**AIM OF THE EXERCISE:** The lines to find are those in the entries that hold the word "Phys"; copy every one of them.

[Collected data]

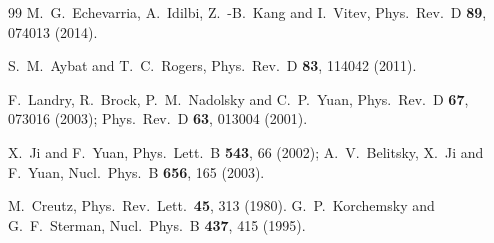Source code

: \documentclass[aps,prd,preprint,tightenlines,superscriptaddress,nofootinbib]{revtex4}
\begin{document}
\begin{thebibliography}{99}
  M.~G.~Echevarria, A.~Idilbi, Z.~-B.~Kang and I.~Vitev,
  Phys.\ Rev.\ D {\bf 89}, 074013 (2014).
  


  S.~M.~Aybat and T.~C.~Rogers,
  Phys.\ Rev.\ D {\bf 83}, 114042 (2011).


  F.~Landry, R.~Brock, P.~M.~Nadolsky and C.~P.~Yuan,
  Phys.\ Rev.\ D {\bf 67}, 073016 (2003);
  Phys.\ Rev.\ D {\bf 63}, 013004 (2001).
  
  


  X.~Ji and F.~Yuan,
  Phys.\ Lett.\ B {\bf 543}, 66 (2002);
  A.~V.~Belitsky, X.~Ji and F.~Yuan,
  Nucl.\ Phys.\ B {\bf 656}, 165 (2003).
  
  M.~Creutz,
  Phys.\ Rev.\ Lett.\  {\bf 45}, 313 (1980).
  G.~P.~Korchemsky and G.~F.~Sterman,
  Nucl.\ Phys.\ B {\bf 437}, 415 (1995).
  
  
  
\end{thebibliography}
\end{document}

**RESPONSE:**
  Phys.\ Rev.\ D {\bf 89}, 074013 (2014).
  Phys.\ Rev.\ D {\bf 83}, 114042 (2011).
  Phys.\ Rev.\ D {\bf 67}, 073016 (2003);
  Phys.\ Rev.\ D {\bf 63}, 013004 (2001).
  Phys.\ Lett.\ B {\bf 543}, 66 (2002);
  Nucl.\ Phys.\ B {\bf 656}, 165 (2003).
  Phys.\ Rev.\ Lett.\  {\bf 45}, 313 (1980).
  Nucl.\ Phys.\ B {\bf 437}, 415 (1995).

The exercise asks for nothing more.